Not at all. It's a flat tank so only stands about 2 feet high, give or take. The six inch filler cap is by the side door so I can easily see in. I have a short lanyard tied about a foot from the end of the filling hose which I hook on inside the van to hold the hose while it's filling. Meanwhile I can be checking the tds and plugging in the immersion. Making sure that the water is above the element before I switch on. Ten or fifteen minutes and the van is filled and heating ready for the next day. Unless we have any minor repairs to do.
It also crossed my mind if your tank is fully wrapped, how do you know the water level throughout the day, more so towards the end of day so you can monitor the level, I was thinking a small strip/gap from the top to the bottom of the tank would be suitable and wouldn't cause a great deal of heat loss.

 
I'd wait for the hot water boys, @Pjj @dazmond to say what they run at as they use it all the time for maintenance cleans, something I don't do.
We use hot all year round with the thermopure ones we turn the boiler off if the tank water is 60-80 degrees and just use the hot  tank water especially in summer , in winter it takes longer to get to that temperature. With the Grippatank one I turn the heat exchangers down in the summer or turn it off when tank water is 60-80 degrees.

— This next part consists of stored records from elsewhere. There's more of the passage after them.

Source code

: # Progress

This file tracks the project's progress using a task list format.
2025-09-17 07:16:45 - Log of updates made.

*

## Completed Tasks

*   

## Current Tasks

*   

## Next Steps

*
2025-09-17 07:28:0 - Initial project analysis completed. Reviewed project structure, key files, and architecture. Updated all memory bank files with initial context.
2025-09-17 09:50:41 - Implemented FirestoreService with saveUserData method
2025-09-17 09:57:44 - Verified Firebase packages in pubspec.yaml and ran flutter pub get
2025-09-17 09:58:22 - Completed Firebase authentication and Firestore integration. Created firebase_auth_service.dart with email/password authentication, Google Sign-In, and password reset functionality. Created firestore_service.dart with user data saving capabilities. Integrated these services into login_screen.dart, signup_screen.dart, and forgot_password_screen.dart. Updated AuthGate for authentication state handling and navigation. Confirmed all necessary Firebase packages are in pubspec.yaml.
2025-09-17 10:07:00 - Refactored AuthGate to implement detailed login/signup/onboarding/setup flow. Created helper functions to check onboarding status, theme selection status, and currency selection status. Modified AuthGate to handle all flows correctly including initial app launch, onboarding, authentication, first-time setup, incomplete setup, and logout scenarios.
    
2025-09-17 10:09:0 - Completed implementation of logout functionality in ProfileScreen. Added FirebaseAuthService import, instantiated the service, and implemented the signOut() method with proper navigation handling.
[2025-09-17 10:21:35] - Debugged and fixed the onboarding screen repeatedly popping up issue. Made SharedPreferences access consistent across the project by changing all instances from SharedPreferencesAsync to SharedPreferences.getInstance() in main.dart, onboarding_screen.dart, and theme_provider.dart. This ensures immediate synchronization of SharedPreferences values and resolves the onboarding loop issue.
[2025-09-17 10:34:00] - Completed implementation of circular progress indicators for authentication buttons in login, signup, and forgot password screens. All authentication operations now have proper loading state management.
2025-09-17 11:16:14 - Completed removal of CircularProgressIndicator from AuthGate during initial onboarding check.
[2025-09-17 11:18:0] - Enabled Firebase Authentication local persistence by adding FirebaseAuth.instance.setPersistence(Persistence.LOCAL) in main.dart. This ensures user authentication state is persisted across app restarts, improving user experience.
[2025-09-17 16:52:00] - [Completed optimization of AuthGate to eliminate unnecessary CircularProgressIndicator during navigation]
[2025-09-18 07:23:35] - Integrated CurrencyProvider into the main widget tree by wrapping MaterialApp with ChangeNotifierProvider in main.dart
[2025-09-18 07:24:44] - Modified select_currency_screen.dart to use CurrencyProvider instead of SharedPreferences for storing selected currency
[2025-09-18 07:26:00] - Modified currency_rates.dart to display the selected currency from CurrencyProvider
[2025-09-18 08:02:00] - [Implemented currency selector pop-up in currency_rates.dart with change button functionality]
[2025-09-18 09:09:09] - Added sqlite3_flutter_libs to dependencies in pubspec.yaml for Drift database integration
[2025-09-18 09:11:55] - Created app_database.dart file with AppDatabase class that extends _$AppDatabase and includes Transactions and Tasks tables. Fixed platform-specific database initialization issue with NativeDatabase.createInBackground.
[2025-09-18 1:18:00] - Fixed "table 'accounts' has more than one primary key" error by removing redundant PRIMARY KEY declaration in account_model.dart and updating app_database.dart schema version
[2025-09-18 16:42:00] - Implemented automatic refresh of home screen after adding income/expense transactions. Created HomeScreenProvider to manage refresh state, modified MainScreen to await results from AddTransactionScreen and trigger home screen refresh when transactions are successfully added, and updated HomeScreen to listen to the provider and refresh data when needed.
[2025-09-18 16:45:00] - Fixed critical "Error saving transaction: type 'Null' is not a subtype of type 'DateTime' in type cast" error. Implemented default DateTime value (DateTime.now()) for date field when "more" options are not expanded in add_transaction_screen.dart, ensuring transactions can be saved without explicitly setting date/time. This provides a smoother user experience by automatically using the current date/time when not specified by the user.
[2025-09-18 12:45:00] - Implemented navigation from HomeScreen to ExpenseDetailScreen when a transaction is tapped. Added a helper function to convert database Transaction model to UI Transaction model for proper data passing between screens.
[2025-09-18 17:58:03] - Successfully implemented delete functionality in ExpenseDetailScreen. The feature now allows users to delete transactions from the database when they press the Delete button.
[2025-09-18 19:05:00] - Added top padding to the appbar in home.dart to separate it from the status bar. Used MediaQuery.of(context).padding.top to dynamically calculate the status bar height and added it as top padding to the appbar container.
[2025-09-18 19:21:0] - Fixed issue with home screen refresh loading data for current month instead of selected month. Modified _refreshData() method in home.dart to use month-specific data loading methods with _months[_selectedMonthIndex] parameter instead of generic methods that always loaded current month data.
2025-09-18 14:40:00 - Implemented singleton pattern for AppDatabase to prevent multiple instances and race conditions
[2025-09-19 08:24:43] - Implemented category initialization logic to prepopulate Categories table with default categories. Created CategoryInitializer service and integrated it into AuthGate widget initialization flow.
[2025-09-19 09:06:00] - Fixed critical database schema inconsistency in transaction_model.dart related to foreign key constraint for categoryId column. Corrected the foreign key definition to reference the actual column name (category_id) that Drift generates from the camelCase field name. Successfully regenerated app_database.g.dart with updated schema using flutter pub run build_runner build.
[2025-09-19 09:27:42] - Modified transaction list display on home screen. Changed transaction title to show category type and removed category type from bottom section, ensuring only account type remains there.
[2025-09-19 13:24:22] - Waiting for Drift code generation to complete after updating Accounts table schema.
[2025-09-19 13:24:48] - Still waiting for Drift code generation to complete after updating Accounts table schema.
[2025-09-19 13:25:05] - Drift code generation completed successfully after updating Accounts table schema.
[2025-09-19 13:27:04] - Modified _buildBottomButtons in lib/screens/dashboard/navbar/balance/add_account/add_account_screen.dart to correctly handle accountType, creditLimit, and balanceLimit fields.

As for optimum temperature on the glass anything over 60 degrees at the brush makes cleaning time much quicker , this however isn’t an exact science as the water will be a lot cooler if you have 130 meters of hose out in the ground , if using 20-30 meters it will obviously be a lot hotter, when you are used to it you get a feel for 60+ degrees water as bird muck , snail trails come off so much quicker , I rarely check the temperature to be honest but know when I  cannot hold the hose I know it’s over 70 degrees, when doing commercial building cleaning the hotter the water the better same with plastics . 

 
We generally have a good idea of what we can do with a tank full. If we think we might run out we'll do some on the way to the furthest jobs and work back so if we do run out we can pick them off the next day without travelling too far for what might be just one job. If we want to check we just open the filler cap for a moment. I have thought about putting a transparent tube on the side with a floating bead in it as a gauge (a bit similar to heating oil tanks) but we're so used to it now that we very rarely get caught out. If we have a day that's really busy with big houses quite a way out we sometimes take two or three 25 litre cans with us. Each can full being worth at least £15~£20 of work.